Buteflika, oyların yüzde 81.53’ünü alarak 4. kez Cezayir Cumhurbaşkanı seçilirken, 22 milyon 800 bin kayıtlı seçmenin 12 milyon 500 bininin oy kullandığı hesaplanıyor. 
Seçimde yüzde 12.18 oranında oy alan en yakın rakip Ali Binfelis ise, sandıklar kapandıktan sonra, seçimi “büyük ölçekte bir dolandırıcılık” olarak eleştiriyor. 
İhvan’ın Cezayir kolu Barış Derneği, başta olmak üzere Cezayirli İslamcıların boykot ettiği seçime katılım resmi rakamlarla yüzde 51.7 olurken, bu rakam 2009 yılında Buteflika’nın kazanımı ile sonuçlanan seçimlerdeki yüzde 75 oranındaki katılımın gerisinde bulunuyor. 
Cezayir’in böylece tümü asker olan başkanlarının, 4 kez üst üste seçilen sonuncusunun da halen ayağa kalkamayacak kadar felçli olduğu hatta “can çekiştiği” biliniyor.
Öte yandan; Lübnan’ın 13. Cumhurbaşkanının seçimi için 4. tur oylaması 15 Mayıs’ta yapılıyor.
Irak’ı kritik günler bekliyor
Saddam sonrası, Irak halkı geçtiğimiz günlerde 4. kez sandık başına giderken, aslında ortada değişen fazla bir şey fark edilmiyor.
Seçimlerin üçü; ABD’nin resmen işgali altında, dördüncüsü ise 30 Nisan 2014 tarihinde, ilk kez sözde ABD ordusunun olmadığı koşullarda yapıldığı hatırlanıyor. 
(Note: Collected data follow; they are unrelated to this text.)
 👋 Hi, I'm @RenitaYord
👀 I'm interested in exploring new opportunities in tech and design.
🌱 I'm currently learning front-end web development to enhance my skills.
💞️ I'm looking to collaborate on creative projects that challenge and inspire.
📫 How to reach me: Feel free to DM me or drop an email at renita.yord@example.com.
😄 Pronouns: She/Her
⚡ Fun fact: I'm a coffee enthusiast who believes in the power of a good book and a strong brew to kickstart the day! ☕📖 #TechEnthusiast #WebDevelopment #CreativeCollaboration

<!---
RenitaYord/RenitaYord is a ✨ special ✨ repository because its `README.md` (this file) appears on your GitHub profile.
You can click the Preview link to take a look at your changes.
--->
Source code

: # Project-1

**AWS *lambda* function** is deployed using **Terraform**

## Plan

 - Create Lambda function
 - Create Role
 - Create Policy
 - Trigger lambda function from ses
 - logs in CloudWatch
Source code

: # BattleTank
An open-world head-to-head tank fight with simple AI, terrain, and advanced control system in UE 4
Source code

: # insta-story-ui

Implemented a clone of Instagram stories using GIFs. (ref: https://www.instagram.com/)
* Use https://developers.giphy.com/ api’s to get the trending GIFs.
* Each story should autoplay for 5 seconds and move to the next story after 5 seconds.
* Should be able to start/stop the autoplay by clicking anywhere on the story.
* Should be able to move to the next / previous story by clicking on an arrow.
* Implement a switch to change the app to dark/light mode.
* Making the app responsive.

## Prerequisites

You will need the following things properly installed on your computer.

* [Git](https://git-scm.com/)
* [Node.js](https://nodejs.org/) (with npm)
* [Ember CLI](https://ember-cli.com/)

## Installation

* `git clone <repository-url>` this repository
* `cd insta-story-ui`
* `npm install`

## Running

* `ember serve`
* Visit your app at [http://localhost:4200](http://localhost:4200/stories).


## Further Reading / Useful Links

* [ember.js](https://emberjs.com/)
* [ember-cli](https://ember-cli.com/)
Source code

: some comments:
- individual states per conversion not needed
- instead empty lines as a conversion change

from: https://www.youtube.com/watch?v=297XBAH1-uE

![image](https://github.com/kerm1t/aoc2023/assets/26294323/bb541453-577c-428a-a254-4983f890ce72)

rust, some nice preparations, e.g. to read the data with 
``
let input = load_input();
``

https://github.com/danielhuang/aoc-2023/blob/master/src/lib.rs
Oysa, ABD hegemonyası halen sürüyor.
Öte yandan, Cüneyt Mengü dostumuzun belirttiği gibi; 
“Şiiler ile Sünniler arasında yaratılmış mezhep gerginliği körüklenmekte, ister Şii ister Sünni gruplar, birbiriyle barışık olmamalarına rağmen menfaatleri icabı ittifaklar oluşturulmaya çalışılıyor.”   
Hali hazırda, Irak’ta bir Cumhurbaşkanı yokluğu da çekiliyor. 
Zira, tedavi görmekte olan Talabani 2 yılı aşkın süredir görevini yapamıyor. 
Resmi olmayan sonuçlara göre, hükümetin kurulması için en fazla oyu alan El Maliki’ye bu görevin verilmesi teklif edileceği kuvvetle sanılıyor.
Ancak, başta Al Hakim ve El Sadr olmak üzere Şii gruplarının bir kısmı, El Maliki’nin üçüncü dönem Başbakan olmaması için mücadele veriyor. 
Sünniler cephesinin başını çeken Al Nujaifi’nin de Maliki’ye karşı ilan ettiği kırmızıçizgi varlığını koruyor.
Türkmenlerin bu seçimlerde toplam 8 sandalye kazanabileceği tahmini yapılıyor. 
Mısır ve “Müslüman Kardeşler” 
26-27 Mayıs tarihlerinde düzenlenecek olan Cumhurbaşkanlığı seçimlerinde, son darbeci Sisi en güçlü aday olarak gösteriliyor.
Eğer Sisi seçimi kazanırsa, 1950’lerde Cemal Abdül Nasır ile başlayan asker kökenli Cumhurbaşkanları dizisinin son halkası oluyor.
Mısır Cumhurbaşkanlığı seçimlerinin en güçlü adayı olarak gösterilen eski Genelkurmay Başkanı Sisi, seçim vaadi olarak Müslüman Kardeşler’in varlığını tamamen ortadan kaldıracağını şimdiden açıklıyor.
Ne var ki, “Müslüman Kardeşler”e karşı şimdiden gösterilen şiddetli tepkinin, Mısır’ı daha da karıştıracağı da öne sürülüyor.
Gözlemciler, Suriye seçimlerinin yapılıp yapılamayacağının kesin olarak belli olmadığını belirtiyor.
Ancak, Esad’ın yeniden Başkan seçilmemesine çalışılıyor. 
Türkiye’yi iç ve dış dinamikleriyle bir kenara bırakırsak, “Arap Baharı”ndan sonra “Seçim Baharı”nın Orta Doğu’yu daha da hareketlendirdiği “endişe” ile izleniyor.